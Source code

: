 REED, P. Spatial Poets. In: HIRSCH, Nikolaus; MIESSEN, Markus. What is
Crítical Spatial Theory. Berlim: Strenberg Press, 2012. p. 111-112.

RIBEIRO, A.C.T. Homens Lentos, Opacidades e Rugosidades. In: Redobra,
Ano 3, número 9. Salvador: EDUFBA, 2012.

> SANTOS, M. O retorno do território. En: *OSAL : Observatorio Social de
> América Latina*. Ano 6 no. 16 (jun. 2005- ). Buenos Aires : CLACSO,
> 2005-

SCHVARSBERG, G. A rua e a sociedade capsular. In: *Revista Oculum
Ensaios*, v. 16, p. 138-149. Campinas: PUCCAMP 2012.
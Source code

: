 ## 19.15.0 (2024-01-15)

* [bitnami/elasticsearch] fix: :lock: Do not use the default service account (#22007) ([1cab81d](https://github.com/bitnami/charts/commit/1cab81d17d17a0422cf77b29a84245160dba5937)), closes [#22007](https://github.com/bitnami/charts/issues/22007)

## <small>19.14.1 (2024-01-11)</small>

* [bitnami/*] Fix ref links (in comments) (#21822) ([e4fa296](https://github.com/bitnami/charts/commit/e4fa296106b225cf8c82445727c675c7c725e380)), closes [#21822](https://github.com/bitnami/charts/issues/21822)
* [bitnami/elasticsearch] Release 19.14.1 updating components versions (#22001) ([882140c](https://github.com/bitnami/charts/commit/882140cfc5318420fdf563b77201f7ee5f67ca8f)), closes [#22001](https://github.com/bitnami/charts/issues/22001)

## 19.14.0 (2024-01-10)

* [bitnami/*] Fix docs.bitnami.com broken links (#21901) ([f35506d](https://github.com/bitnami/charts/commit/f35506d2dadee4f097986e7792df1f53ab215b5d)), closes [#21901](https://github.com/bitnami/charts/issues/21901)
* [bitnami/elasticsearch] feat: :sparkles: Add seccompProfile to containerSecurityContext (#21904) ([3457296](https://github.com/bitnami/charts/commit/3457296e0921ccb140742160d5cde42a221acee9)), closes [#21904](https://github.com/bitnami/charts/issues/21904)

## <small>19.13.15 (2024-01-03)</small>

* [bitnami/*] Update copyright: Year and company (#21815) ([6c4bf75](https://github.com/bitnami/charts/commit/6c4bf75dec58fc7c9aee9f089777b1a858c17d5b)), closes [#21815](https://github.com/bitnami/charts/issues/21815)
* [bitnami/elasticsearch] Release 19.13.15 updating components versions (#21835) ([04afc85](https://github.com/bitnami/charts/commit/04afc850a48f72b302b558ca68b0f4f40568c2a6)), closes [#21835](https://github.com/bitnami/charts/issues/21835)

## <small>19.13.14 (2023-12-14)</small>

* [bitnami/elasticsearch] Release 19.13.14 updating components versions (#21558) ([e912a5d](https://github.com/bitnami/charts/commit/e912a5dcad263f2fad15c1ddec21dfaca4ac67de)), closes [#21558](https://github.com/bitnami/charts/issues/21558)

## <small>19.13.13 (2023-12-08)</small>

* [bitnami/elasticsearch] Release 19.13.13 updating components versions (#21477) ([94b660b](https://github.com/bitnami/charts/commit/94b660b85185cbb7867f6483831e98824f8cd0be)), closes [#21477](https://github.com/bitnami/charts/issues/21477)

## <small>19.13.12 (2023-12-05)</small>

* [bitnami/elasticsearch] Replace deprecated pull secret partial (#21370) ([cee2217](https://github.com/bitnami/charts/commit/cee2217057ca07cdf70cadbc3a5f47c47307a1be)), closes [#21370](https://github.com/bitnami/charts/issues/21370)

◆ ◆ ◆ ◆ ◆ ◆ ◆

Description of the task:
The response should consist only of the lines running from the one that contains "## <small>19.13.12 (2023-12-05)</small>" through the end of the material, repeated exactly.

Response below:
## <small>19.13.12 (2023-12-05)</small>

* [bitnami/elasticsearch] Replace deprecated pull secret partial (#21370) ([cee2217](https://github.com/bitnami/charts/commit/cee2217057ca07cdf70cadbc3a5f47c47307a1be)), closes [#21370](https://github.com/bitnami/charts/issues/21370)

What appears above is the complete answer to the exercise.